Orthodox Christianity Vol II, Chp 8: God in the Works of the Church Fathers pp.111-129

The Incomprehensibility of God, Unity and Trinity, and The Trinity: Formation of Dogma

The Eastern Church Fathers approached the Living God through prayer, purification and the revelation of the God in the Old Testament as the Holy Trinity in the New Testament. There are a handful of important eras in which they worked: the apostolic teachings and apologists of the 1st – 3rd c., the Trinitarian disputes in the 4th c., the Latin disputes in the 11th c. and the “procession” of the Holy Spirit, the essence and energies dispute between St. Gregory Palamas and Barlaam of Calabria in the 14th. At the heart all of these disputes and teachings was the revelation of faith that God is One and God is Triune in Persons. The Eastern Church Fathers drew out and contemplated this truth deeply. The first section of this chapter covers the “incomprehensibility” of the Holy Trinity. This key truth can be traced from the Old Testament into the New Testament and contemplated by the Eastern Church Fathers. Although we can now understand the threefold nature of a person (soul, body, intellect/nous), the Trinity is a mystical union that can only be revealed by God Himself. 

 

St. John Chrysostom writes that “the root of all evil” grew out of the teaching that God is easily understandable, and that we can reach God through rational theology as well as philosophical reasoning, inquiry and argumentation. According to the tradition of the Church, we can experience and pray to God, but that does not imply that we can grasp for the knowledge of God on our own terms and for ourselves. The Enlightenment in Europe had this very notion of God’s comprehensibility or that an individual illumination was possible.

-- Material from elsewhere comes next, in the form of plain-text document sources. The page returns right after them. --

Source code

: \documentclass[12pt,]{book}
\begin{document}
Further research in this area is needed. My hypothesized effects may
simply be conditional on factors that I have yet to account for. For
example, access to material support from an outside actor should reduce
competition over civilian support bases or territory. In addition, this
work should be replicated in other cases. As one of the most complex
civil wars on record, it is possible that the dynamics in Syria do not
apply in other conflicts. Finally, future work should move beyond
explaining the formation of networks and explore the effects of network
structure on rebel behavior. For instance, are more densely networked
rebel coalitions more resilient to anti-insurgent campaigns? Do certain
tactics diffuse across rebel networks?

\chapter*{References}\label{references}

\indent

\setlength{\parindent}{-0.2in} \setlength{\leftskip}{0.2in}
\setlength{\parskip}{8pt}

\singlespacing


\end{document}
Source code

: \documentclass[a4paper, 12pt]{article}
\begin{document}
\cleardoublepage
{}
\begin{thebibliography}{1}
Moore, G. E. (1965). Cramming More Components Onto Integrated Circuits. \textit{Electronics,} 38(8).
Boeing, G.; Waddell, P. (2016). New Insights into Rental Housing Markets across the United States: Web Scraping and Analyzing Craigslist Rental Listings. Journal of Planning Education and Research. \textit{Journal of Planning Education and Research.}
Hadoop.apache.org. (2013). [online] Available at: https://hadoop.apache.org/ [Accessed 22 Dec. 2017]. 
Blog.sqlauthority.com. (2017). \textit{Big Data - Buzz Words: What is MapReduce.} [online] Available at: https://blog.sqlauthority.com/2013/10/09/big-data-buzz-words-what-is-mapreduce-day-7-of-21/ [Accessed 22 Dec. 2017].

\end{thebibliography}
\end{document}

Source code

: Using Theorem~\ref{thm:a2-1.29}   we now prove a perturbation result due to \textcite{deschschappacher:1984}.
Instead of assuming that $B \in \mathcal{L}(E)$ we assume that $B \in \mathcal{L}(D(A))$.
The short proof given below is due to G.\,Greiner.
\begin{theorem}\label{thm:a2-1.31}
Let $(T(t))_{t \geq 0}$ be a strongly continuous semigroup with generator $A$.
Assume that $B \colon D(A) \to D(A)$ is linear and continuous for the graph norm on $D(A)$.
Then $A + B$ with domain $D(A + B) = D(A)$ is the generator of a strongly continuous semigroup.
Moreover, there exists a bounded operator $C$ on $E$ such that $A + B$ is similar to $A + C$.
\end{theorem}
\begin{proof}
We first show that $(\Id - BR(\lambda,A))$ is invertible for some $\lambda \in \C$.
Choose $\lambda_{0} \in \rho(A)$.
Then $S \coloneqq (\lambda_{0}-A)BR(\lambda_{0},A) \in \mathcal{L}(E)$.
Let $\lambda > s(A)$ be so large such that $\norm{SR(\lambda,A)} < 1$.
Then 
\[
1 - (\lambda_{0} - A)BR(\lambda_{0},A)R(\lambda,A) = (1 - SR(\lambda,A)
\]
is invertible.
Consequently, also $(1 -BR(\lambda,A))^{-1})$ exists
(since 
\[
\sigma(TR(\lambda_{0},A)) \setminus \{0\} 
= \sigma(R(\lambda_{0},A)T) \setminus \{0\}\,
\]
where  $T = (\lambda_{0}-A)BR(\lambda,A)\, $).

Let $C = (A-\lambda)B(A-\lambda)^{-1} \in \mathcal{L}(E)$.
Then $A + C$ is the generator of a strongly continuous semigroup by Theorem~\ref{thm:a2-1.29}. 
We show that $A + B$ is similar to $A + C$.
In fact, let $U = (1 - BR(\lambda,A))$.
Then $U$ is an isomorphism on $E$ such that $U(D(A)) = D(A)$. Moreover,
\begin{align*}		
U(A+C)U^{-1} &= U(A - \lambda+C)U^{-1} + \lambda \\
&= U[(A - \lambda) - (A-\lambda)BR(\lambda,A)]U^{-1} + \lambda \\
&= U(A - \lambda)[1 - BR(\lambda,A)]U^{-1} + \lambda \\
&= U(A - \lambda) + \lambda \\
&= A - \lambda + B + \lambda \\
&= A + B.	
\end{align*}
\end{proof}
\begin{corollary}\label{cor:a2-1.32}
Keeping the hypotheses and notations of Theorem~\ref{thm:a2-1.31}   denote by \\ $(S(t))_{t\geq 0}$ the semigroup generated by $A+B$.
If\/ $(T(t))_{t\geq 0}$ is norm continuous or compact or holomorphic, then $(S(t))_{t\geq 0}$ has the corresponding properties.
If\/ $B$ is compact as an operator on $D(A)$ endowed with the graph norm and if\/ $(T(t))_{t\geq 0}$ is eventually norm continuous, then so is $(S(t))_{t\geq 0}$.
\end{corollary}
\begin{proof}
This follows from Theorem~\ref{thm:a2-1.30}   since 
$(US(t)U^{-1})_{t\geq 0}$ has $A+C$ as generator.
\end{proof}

Since human reason was already a light, as some argued, this intellectual light was capable of reaching and achieving a kind of mystical knowledge and self-enlightenment through various forms of rationality. Before the “torches of philosophy” searched for rationalistic enlightenment in Europe, St. Gregory Palamas and Barlaam of Calabria argued over these similar issues. 

 

In the 4th c., the Trinitarian formulations occasioned more technical terminology in the East, but they were not required without a need, according to Metropolitan Hilarion. He explains that the early Christians primarily defined themselves by holy communion in the Eucharist rather than identifying themselves according to certain works of theology. The Trinitarian wording, however, became a great help because the Church wanted to distinguish itself from counterfeit Christianity and show true Christianity, mostly since the Holy Trinity is a part of the Church’s mysteries and teachings, such as baptism, chrismation, catechesis and the Creed, liturgical prayers and doxology. The Church Fathers, then, had to untangle the theological mess made by others who say that they are Christians and representing the Church. Before 1054 AD, the Eastern Church Fathers knew about the filioque in Rome. Some of the strong reactions against the Latin teaching of the “procession of the Holy Spirit” may have been due to the fact that the East had already hammered out the terms in councils and disputes dogmatically. On the one hand, western Christians claim that the filioque defended against Arianism, and on the other hand, eastern Christians tended to see the addition as unnecessary and leading to inconsistent teachings. These issues have a very practical application for Orthodox Christians. The teachings of the Eastern Church Fathers show us how to approach and speak about the Holy Trinity so that we might also be purified, pray truthfully and commune with the Living God.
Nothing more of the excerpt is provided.